National Wildlife Federation seeks to educate people of all ages by publishing a variety of wildlife magazines, including magazines for children, Ranger Rick, Ranger Rick Jr. and Zoobooks, as well as adult-oriented National Wildlife; and by producing the Backyard Habitat series on Discovery's Animal Planet, along with IMAX films, such as Coral Reef Adventure, India: Kingdom of the Tiger, Bears, and Dolphin Reef. Additionally, NWF offers hands-on training and support for habitat restoration through its Backyard Wildlife Habitat and Schoolyard Habitat programs.

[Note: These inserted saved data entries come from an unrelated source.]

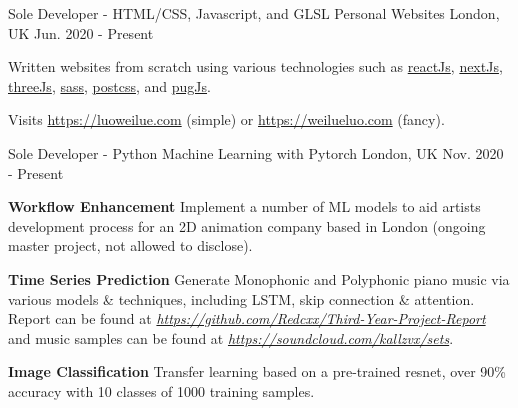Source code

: 

\begin{cventries}

  \cventry
    {Sole Developer - HTML/CSS, Javascript, and GLSL} %
    {Personal Websites} %
    {London, UK} %
    {Jun. 2020 - Present} %
    {
      \begin{cvitems} %
        \item {Written websites from scratch using various technologies such as \href{https://reactjs.org/}{reactJs}, \href{https://nextjs.org/}{nextJs}, \href{https://threejs.org/}{threeJs}, \href{https://sass-lang.com/}{sass},  \href{https://postcss.org/}{postcss}, and \href{https://pugjs.org/api/getting-started.html}{pugJs}.}
        \item Visits \url{https://luoweilue.com} (simple) or \url{https://weilueluo.com} (fancy).
      \end{cvitems}
    }
    
  \cventry
    {Sole Developer - Python} %
    {Machine Learning with Pytorch} %
    {London, UK} %
    {Nov. 2020 - Present} %
    {
      \begin{cvitems} %
      \item {\textbf{Workflow Enhancement} Implement a number of ML models to aid artists development process for an 2D animation company based in London (ongoing master project, not allowed to disclose).}
        \item {\textbf{Time Series Prediction} Generate Monophonic and Polyphonic piano music via various models \& techniques, including LSTM, skip connection \& attention. Report can be found at \href{https://github.com/Redcxx/Third-Year-Project-Report}{\textit{https://github.com/Redcxx/Third-Year-Project-Report}} and music samples can be found at \href{https://soundcloud.com/kallzvx/sets}{\textit{https://soundcloud.com/kallzvx/sets}}.}
        \item {\textbf{Image Classification} Transfer learning based on a pre-trained resnet, over 90\% accuracy with 10 classes of 1000 training samples.}
      \end{cvitems}
    }
    

\end{cventries}
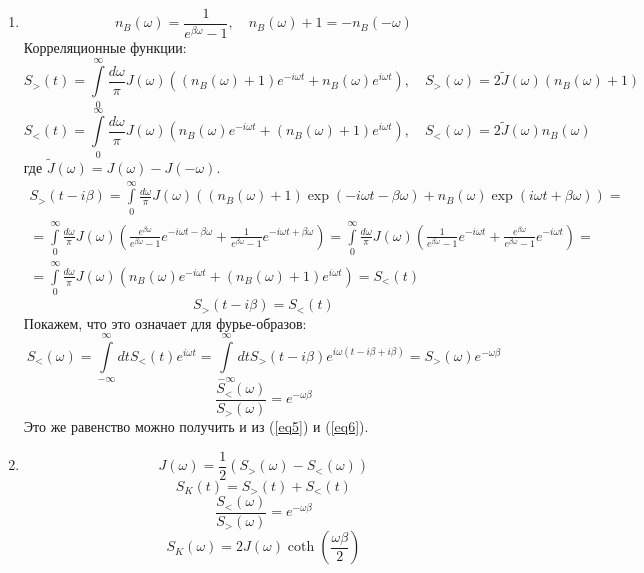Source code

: \documentclass[12pt]{article}
\theoremstyle{definition}
\begin{document}
\begin{enumerate}
    \item 
    \begin{equation}
        n_B(\omega)=\frac{1}{e^{\beta\omega}-1},\quad n_B(\omega)+1=-n_B(-\omega)
    \end{equation}
    Корреляционные функции:
    \begin{equation}\label{eq5}
        S_>(t)=\int\limits_0^\infty\frac{d\omega}{\pi}J(\omega)((n_B(\omega)+1)e^{-i\omega t}+n_B(\omega)e^{i\omega t}),\quad S_>(\omega)=2\tilde{J}(\omega)(n_B(\omega)+1)
    \end{equation}
    \begin{equation}\label{eq6}
        S_<(t)=\int\limits_0^\infty\frac{d\omega}{\pi}J(\omega)(n_B(\omega)e^{-i\omega t}+(n_B(\omega)+1)e^{i\omega t}),\quad S_<(\omega)=2\tilde{J}(\omega)n_B(\omega)
    \end{equation}
    где $\tilde{J}(\omega)=J(\omega)-J(-\omega)$.
    \begin{multline}
        S_>(t-i\beta)=\int\limits_0^\infty\frac{d\omega}{\pi}J(\omega)((n_B(\omega)+1)\exp(-i\omega t-\beta\omega)+n_B(\omega)\exp(i\omega t+\beta\omega))=\\=\int\limits_0^\infty\frac{d\omega}{\pi}J(\omega)\left(\frac{e^{\beta\omega}}{e^{\beta\omega}-1}e^{-i\omega t-\beta\omega}+\frac{1}{e^{\beta\omega}-1}e^{-i\omega t+\beta\omega}\right)=\int\limits_0^\infty\frac{d\omega}{\pi}J(\omega)\left(\frac{1}{e^{\beta\omega}-1}e^{-i\omega t}+\frac{e^{\beta\omega}}{e^{\beta\omega}-1}e^{-i\omega t}\right)=\\=\int\limits_0^\infty\frac{d\omega}{\pi}J(\omega)(n_B(\omega)e^{-i\omega t}+(n_B(\omega)+1)e^{i\omega t})=S_<(t)
    \end{multline}
    \begin{equation}
        \boxed{S_>(t-i\beta)=S_<(t)}
    \end{equation}
    Покажем, что это означает для фурье-образов:
    \begin{equation}
        S_<(\omega)=\int\limits_{-\infty}^\infty dtS_<(t)e^{i\omega t}=\int\limits_{-\infty}^\infty dtS_>(t-i\beta)e^{i\omega(t-i\beta+i\beta)}=S_>(\omega)e^{-\omega\beta}
    \end{equation}
    \begin{equation}
        \boxed{\frac{S_<(\omega)}{S_>(\omega)}=e^{-\omega\beta}}
    \end{equation}
    Это же равенство можно получить и из (\ref{eq5}) и (\ref{eq6}).
    \item
    \begin{equation}
        J(\omega) = \frac{1}{2}(S_>(\omega)-S_<(\omega))
    \end{equation}
    \begin{equation}
        S_K(t)=S_>(t)+S_<(t)
    \end{equation}
    \begin{equation}
        \frac{S_<(\omega)}{S_>(\omega)}=e^{-\omega\beta}
    \end{equation}
    \begin{equation}
        \boxed{S_K(\omega)=2J(\omega)\coth\left(\frac{\omega\beta}{2}\right)}
    \end{equation}
\end{enumerate}
\end{document}
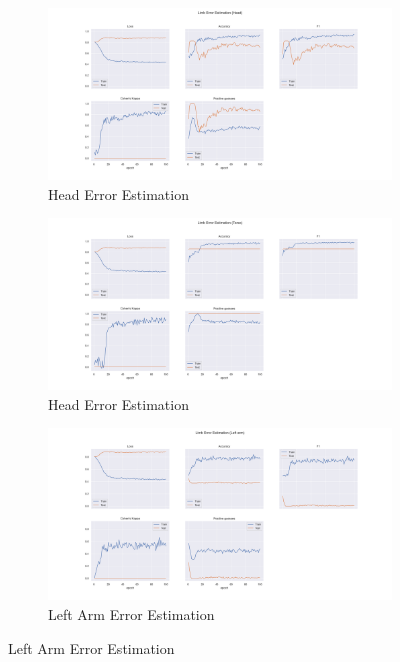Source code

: \begin{figure}
  \centering
  \begin{subfigure}[b]{0.9\linewidth}
      \centering
      \includegraphics[width=\textwidth]{figures/Results/lb/LimbErrorEstimation_Head.png}
      \caption{Head Error Estimation}
      \label{fig:head_lb_ee}
  \end{subfigure}
  \hfill
  \begin{subfigure}[b]{0.9\linewidth}
      \centering
      \includegraphics[width=\textwidth]{figures/Results/lb/LimbErrorEstimation_Torso.png}
      \caption{Head Error Estimation}
      \label{fig:torso_lb_ee}
  \end{subfigure}
  \hfill
  \begin{subfigure}[b]{0.9\linewidth}
      \centering
      \includegraphics[width=\textwidth]{figures/Results/lb/LimbErrorEstimation_Left arm.png}
      \caption{Left Arm Error Estimation}
      \label{fig:lear_lb_ee}
  \end{subfigure}
\end{figure}

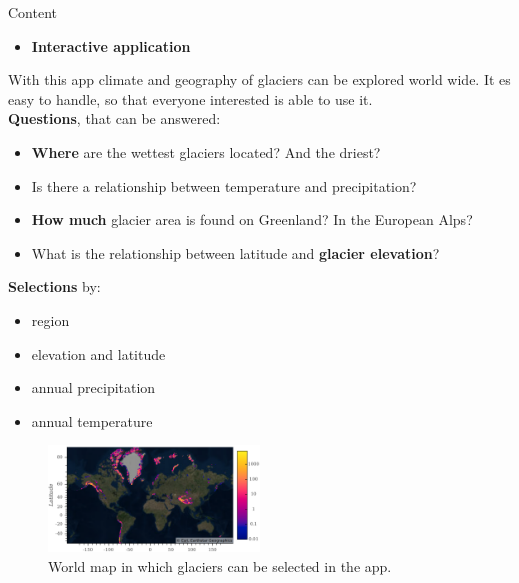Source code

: \documentclass[final]{beamer}
\newcommand*{\smalllogo}[1]{%
	\raisebox{-.3\baselineskip}{%
		\texttt{[image: \#1]}%
	}%
}
\begin{document}
\begin{frame}[fragile]
		\begin{boxblock}{Content}
			\begin{itemize} \item[\smalllogo{lupe_rot.png}] \textbf{Interactive application} \end{itemize}
			\begin{multicols}{2}
						{\normalsize{
						With this app climate and geography of glaciers can be explored world wide. It es easy to handle, so that everyone interested is able to use it.\\
						\vspace*{1cm} 
						\textbf{Questions}, that can be answered:
				\begin{itemize}
						\item \textbf{Where} are the wettest glaciers located? And the driest?
						\item Is there a relationship between temperature and precipitation?
						\item \textbf{How much} glacier area is found on Greenland? In the European Alps? 
						\item What is the relationship between latitude and \textbf{glacier elevation}?
				\end{itemize}
						\vspace*{1cm} 
						\textbf{Selections} by:
				\begin{itemize}
						\item	region
						\item	elevation and latitude
						\item	annual precipitation
						\item	annual temperature
				\end{itemize}
				}}
			\columnbreak
				\begin{figure}
						\includegraphics[width=0.50\textwidth]{app_map} 
						\caption{World map in which glaciers can be selected in the app.}
				\end{figure}
			\end{multicols}
	\end{boxblock}

\vspace*{-1cm}


\end{frame}
\end{document}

National Wildlife Federation created Conservation Summits (a harbinger of eco-tourism and green living trends) with the first Summit on July 20–25, 1970 at the YMCA of the Rockies, Rocky Mountain National Park, Colorado. There have been 111 Summits since 1970, with notable environmental educators, naturalists, authors, and artists such as Robert Michael Pyle, Jim Halfpenny, Roger Tory Peterson, Clare Walker Leslie, Annie Tiberio Cameron, and National Wildlife Federation's 33-year employee and Chief Naturalist Craig Tufts (1946–2009) all on faculty at many Summits. Week-long Summits have been held most frequently in Colorado, North Carolina, and New York, but also in Wisconsin, California, Maine, Washington, Wyoming, Utah, Canada, Alaska, Hawaii, and other locations. The NWF changed the name to Family Summits in 2000. In 2006, several longtime Summiteers formed a non-profit corporation, Family Summits, Inc., to take over the project; they continue the tradition under the name Family Nature Summits.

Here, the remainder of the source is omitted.